Blythe alza gli occhi su di lei e la osserva sedersi sulla sua poltrona marroncina. La donna indossa un abitino a fiori estivo e ai piedi ha i sandali. Come se non bastasse, si sventola con i fogli che usa per appuntare ciò che il ragazzo non le dice.

Blythe sorride e annuisce, contagiando anche Britney.

«Oh, bene!» esclama lei. «Quindi l'inserimento nella nuova scuola procede bene?»

L'espressione sul volto del ragazzo cambia visibilmente e il suo sguardo vaga per la stanza: non riesce a guardarla negli occhi e mentirle.

«Blythe?» insiste. «Dimmi la verità.»

Si lascia scappare uno sbuffo, un camuffo di un risolino. Gli succede sempre quando chi gli sta attorno usa i verbi relativi al parlare con lui. Dimmi. La dottoressa ha scelto quello più comune, il verbo "dire".

Il ragazzo scuote il capo, mentre non riesce a staccare gli occhi dalle mattonelle del pavimento che, chissà perché, trova interessantissime.

«Non va poi così bene, vero?»

Gli basta annuire per rispondere alla domanda.

La sente sospirare, segno che sta soppesando quanto ha appena capito. È una donna in gamba e sa come trattare con i suoi pazienti. Non è stato facile prendere un ragazzo così problematico come lui in breve tempo, ma ha accettato il suo caso come una sfida personale. Non vuole costringerlo a parlare di nuovo e mai lo farà, sa bene che il trauma che ha subìto Blythe è molto profondo, ma pensa di riuscire almeno un po' ad aiutarlo. Sono solo due mesi che si conoscono, ma lui sa già tutto di lei, ogni dettaglio della sua vita. Quando le persone scoprono che Blythe non parla, si sentono in dovere di riempire quel silenzio con parole futili e vuote e, molto spesso, è di se stessi che raccontano di più.
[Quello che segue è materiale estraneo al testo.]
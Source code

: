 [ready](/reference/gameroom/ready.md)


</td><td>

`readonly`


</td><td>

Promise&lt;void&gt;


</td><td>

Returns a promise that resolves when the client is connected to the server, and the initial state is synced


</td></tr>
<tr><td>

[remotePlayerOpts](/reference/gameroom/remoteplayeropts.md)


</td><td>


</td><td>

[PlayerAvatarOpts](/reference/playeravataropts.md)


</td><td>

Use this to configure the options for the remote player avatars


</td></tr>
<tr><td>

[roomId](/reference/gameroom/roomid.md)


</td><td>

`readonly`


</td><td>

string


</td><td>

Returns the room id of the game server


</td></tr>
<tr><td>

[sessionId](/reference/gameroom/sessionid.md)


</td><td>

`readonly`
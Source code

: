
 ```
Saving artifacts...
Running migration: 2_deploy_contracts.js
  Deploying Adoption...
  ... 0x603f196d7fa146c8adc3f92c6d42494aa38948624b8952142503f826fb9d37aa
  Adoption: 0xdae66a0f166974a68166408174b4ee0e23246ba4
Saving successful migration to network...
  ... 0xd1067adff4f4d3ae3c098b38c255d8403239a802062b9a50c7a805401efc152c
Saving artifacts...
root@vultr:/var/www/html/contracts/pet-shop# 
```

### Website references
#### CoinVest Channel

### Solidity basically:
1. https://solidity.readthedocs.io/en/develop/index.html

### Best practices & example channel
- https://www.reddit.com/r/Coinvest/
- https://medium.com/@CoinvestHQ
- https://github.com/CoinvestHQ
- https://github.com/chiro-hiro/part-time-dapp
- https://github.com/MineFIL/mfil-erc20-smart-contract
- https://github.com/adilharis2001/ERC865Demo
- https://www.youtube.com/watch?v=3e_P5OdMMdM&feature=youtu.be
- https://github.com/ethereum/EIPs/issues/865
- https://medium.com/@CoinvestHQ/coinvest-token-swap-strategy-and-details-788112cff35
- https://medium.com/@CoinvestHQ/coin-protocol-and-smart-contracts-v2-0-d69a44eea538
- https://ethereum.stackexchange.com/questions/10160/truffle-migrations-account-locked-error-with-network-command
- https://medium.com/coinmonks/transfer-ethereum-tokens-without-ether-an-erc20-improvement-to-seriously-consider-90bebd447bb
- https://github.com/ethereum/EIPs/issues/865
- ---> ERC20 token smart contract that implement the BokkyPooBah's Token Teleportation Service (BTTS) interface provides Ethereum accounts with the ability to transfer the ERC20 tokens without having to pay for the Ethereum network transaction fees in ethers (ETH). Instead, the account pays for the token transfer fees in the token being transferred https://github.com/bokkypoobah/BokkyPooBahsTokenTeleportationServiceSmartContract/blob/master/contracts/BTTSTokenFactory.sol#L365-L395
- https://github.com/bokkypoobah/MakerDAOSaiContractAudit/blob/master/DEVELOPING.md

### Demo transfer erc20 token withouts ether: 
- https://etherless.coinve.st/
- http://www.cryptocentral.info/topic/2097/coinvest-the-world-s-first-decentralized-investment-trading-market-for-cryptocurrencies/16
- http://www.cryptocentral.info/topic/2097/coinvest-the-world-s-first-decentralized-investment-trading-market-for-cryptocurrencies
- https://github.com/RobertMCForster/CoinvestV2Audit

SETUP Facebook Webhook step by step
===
«Blythe, cos'è successo? Bulli?» domanda la donna.

Ancora un cenno affermativo col capo; stavolta, però, Blythe solleva il viso e sorride.

«Non ci provare con me, ragazzino» lo ammonisce Britney, «non sono stupida e non sono nata ieri.» Blythe corruga la fronte, interrogativo. «Non capisci, eh? Lo so che invece capisci benissimo. Blythe, non distogliere lo sguardo, per favore.»

Blythe sbuffa e incrocia le braccia sopra al petto. Odia quando la dottoressa fa così, perché deve farlo? Non può limitarsi a credere che tutto vada bene?

«È poco che ci conosciamo io e te e se parlassi capirei dal tono della tua voce se stai mentendo o no. Ma, indovina un po', non mi serve ascoltare la tua voce per essere sicura al novantanove virgola nove per cento che stai mentendo.»